/---
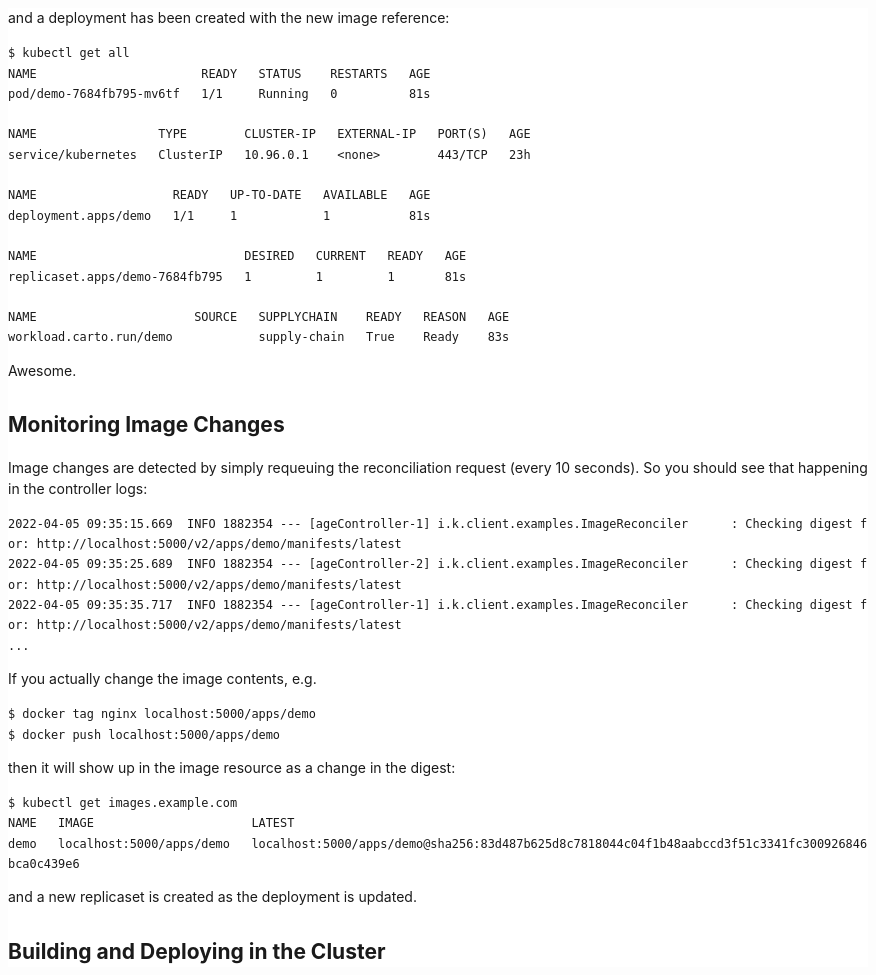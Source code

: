 and a deployment has been created with the new image reference:

```
$ kubectl get all
NAME                       READY   STATUS    RESTARTS   AGE
pod/demo-7684fb795-mv6tf   1/1     Running   0          81s

NAME                 TYPE        CLUSTER-IP   EXTERNAL-IP   PORT(S)   AGE
service/kubernetes   ClusterIP   10.96.0.1    <none>        443/TCP   23h

NAME                   READY   UP-TO-DATE   AVAILABLE   AGE
deployment.apps/demo   1/1     1            1           81s

NAME                             DESIRED   CURRENT   READY   AGE
replicaset.apps/demo-7684fb795   1         1         1       81s

NAME                      SOURCE   SUPPLYCHAIN    READY   REASON   AGE
workload.carto.run/demo            supply-chain   True    Ready    83s
```

Awesome.

## Monitoring Image Changes

Image changes are detected by simply requeuing the reconciliation request (every 10 seconds). So you should see that happening in the controller logs:

```
2022-04-05 09:35:15.669  INFO 1882354 --- [ageController-1] i.k.client.examples.ImageReconciler      : Checking digest for: http://localhost:5000/v2/apps/demo/manifests/latest
2022-04-05 09:35:25.689  INFO 1882354 --- [ageController-2] i.k.client.examples.ImageReconciler      : Checking digest for: http://localhost:5000/v2/apps/demo/manifests/latest
2022-04-05 09:35:35.717  INFO 1882354 --- [ageController-1] i.k.client.examples.ImageReconciler      : Checking digest for: http://localhost:5000/v2/apps/demo/manifests/latest
...
```

If you actually change the image contents, e.g.

```
$ docker tag nginx localhost:5000/apps/demo
$ docker push localhost:5000/apps/demo
```

then it will show up in the image resource as a change in the digest:

```
$ kubectl get images.example.com
NAME   IMAGE                      LATEST
demo   localhost:5000/apps/demo   localhost:5000/apps/demo@sha256:83d487b625d8c7818044c04f1b48aabccd3f51c3341fc300926846bca0c439e6
```

and a new replicaset is created as the deployment is updated.

## Building and Deploying in the Cluster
\---
From the data above, pick out each line containing "replicaset" and copy it.

RESPONSE AREA —
replicaset.apps/demo-7684fb795   1         1         1       81s
and a new replicaset is created as the deployment is updated.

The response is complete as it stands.